PROBLEM STATEMENT:
Below are the records; copy out every line that holds the word "Address".
*** Opening DATA ***
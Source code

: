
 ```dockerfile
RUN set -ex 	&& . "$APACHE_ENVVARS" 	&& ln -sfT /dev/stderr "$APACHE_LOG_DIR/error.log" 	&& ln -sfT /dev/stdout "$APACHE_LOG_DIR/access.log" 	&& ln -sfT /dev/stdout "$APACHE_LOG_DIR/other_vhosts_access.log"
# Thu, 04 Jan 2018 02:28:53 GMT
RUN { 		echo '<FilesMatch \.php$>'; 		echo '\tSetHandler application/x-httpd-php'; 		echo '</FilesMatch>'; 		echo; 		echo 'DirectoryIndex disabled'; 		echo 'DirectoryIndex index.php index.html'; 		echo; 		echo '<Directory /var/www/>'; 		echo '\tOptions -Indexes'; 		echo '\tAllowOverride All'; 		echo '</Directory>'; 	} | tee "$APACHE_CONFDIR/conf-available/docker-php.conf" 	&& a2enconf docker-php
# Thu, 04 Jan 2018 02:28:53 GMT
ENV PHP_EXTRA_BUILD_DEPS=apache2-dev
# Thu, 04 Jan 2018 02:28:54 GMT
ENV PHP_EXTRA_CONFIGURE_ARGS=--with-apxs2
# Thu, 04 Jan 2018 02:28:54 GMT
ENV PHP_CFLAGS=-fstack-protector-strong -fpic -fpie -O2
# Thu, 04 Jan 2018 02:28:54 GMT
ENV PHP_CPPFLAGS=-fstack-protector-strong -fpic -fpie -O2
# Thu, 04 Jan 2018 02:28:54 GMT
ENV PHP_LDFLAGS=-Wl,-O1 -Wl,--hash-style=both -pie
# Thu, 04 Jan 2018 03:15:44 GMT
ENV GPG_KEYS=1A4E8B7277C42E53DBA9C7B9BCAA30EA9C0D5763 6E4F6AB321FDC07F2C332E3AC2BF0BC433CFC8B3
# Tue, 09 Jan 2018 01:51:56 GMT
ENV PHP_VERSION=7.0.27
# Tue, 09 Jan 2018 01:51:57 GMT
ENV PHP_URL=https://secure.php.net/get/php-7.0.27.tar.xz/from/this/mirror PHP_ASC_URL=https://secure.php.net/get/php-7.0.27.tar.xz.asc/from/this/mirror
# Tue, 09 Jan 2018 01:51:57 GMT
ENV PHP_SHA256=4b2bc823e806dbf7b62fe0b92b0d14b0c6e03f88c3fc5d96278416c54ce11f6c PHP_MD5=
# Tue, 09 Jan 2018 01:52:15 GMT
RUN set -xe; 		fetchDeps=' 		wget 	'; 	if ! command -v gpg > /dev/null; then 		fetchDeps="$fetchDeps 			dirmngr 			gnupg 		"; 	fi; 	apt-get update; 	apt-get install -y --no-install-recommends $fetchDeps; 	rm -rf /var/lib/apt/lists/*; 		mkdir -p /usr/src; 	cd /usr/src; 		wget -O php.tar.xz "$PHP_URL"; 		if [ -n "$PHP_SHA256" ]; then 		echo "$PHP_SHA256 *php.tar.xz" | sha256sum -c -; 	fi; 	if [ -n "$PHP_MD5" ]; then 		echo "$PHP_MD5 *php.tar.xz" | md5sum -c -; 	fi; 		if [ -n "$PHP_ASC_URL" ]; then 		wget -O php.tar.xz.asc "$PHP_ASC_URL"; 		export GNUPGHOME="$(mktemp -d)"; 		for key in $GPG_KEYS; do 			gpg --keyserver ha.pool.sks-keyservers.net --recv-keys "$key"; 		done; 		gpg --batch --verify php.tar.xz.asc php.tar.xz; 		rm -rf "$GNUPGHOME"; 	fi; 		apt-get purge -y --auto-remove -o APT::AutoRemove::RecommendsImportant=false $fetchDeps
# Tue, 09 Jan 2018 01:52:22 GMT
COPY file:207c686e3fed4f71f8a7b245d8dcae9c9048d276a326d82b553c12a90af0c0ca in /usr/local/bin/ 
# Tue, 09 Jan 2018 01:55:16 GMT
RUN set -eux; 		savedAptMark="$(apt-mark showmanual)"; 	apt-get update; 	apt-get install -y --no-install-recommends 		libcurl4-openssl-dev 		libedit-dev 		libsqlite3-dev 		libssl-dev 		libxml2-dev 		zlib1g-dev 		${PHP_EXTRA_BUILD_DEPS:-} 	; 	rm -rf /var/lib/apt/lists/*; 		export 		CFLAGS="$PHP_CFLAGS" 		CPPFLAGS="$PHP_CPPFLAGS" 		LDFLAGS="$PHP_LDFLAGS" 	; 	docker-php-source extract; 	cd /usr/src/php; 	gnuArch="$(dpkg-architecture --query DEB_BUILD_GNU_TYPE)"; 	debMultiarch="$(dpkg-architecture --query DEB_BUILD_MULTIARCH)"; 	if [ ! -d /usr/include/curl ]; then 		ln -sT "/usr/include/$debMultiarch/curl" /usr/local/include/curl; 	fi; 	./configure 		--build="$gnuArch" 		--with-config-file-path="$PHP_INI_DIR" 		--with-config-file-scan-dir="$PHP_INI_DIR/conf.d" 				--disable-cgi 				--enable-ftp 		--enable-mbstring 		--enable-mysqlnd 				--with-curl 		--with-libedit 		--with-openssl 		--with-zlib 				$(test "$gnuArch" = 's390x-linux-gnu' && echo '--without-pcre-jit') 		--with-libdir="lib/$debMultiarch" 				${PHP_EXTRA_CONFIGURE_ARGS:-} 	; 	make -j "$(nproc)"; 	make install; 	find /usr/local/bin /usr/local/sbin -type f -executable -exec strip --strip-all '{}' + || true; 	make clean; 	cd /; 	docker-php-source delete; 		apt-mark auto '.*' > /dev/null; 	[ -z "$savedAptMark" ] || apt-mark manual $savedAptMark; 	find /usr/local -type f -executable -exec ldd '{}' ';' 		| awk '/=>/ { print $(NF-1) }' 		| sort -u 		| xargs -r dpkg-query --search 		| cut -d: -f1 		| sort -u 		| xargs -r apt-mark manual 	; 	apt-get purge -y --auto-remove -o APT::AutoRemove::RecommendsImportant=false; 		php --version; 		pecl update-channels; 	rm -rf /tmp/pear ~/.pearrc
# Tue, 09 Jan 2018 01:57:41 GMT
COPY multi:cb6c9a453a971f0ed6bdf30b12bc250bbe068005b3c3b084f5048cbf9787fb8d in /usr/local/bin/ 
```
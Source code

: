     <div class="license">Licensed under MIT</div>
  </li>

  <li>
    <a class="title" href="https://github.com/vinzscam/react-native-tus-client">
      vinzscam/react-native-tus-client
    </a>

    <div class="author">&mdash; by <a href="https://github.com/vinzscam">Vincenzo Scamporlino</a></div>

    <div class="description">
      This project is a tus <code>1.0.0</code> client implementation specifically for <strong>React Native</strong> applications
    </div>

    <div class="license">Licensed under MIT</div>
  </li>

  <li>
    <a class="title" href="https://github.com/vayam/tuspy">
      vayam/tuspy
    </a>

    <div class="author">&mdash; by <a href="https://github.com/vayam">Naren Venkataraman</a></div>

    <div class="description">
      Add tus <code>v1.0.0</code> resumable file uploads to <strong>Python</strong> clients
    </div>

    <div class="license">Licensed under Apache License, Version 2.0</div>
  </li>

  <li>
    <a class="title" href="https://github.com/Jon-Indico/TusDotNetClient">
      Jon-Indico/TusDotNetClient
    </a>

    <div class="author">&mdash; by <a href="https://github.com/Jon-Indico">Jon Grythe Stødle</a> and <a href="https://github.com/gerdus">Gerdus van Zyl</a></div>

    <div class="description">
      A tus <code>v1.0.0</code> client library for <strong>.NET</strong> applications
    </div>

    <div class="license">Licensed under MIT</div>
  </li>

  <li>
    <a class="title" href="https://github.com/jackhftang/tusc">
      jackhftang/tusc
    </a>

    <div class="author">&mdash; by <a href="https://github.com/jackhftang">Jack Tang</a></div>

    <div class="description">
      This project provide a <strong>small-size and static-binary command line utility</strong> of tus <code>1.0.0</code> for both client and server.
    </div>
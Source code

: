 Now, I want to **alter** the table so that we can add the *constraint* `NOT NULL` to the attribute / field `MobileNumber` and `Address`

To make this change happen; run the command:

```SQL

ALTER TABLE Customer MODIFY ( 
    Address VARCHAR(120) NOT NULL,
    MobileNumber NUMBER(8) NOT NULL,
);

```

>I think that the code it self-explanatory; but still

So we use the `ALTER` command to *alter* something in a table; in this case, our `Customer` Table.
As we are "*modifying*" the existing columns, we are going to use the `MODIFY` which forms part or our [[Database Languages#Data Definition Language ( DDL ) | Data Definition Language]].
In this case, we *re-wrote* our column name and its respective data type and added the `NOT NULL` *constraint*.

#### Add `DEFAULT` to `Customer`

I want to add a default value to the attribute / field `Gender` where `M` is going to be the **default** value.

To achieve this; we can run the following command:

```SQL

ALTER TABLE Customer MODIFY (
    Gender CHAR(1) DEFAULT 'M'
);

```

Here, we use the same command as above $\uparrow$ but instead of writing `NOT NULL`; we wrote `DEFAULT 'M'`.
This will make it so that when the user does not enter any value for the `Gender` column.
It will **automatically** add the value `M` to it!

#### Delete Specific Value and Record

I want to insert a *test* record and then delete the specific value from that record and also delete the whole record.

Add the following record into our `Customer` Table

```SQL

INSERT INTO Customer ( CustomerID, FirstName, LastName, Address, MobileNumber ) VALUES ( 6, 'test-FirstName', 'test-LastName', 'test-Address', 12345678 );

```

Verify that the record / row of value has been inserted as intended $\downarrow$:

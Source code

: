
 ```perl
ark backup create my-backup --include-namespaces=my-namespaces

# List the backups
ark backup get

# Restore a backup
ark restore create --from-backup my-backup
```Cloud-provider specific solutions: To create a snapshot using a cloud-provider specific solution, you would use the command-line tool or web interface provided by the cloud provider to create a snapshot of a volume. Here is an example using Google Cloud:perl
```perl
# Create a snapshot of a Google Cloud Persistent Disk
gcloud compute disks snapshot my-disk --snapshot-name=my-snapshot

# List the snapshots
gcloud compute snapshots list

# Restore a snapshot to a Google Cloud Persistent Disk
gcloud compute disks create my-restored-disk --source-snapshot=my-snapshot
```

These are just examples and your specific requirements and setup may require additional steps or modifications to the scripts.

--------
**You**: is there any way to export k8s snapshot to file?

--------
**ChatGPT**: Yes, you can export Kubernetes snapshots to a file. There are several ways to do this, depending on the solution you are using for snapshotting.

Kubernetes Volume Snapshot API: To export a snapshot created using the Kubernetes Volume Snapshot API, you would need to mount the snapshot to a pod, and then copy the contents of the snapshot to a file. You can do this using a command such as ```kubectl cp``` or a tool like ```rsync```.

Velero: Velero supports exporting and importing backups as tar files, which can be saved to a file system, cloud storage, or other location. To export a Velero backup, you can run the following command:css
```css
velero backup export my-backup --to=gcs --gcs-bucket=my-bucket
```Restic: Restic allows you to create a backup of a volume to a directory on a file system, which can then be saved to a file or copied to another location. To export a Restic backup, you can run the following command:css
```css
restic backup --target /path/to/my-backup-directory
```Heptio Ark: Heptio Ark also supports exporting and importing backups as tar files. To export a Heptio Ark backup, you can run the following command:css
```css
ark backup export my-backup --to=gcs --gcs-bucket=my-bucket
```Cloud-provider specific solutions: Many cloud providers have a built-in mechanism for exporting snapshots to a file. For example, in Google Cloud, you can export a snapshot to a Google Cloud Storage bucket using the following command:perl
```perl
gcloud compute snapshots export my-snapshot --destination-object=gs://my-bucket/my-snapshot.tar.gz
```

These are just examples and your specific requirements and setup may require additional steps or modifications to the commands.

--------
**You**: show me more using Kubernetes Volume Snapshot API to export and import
*** Closing DATA ***
EXPECTED ANSWER:
: Now, I want to **alter** the table so that we can add the *constraint* `NOT NULL` to the attribute / field `MobileNumber` and `Address`
    Address VARCHAR(120) NOT NULL,
INSERT INTO Customer ( CustomerID, FirstName, LastName, Address, MobileNumber ) VALUES ( 6, 'test-FirstName', 'test-LastName', 'test-Address', 12345678 );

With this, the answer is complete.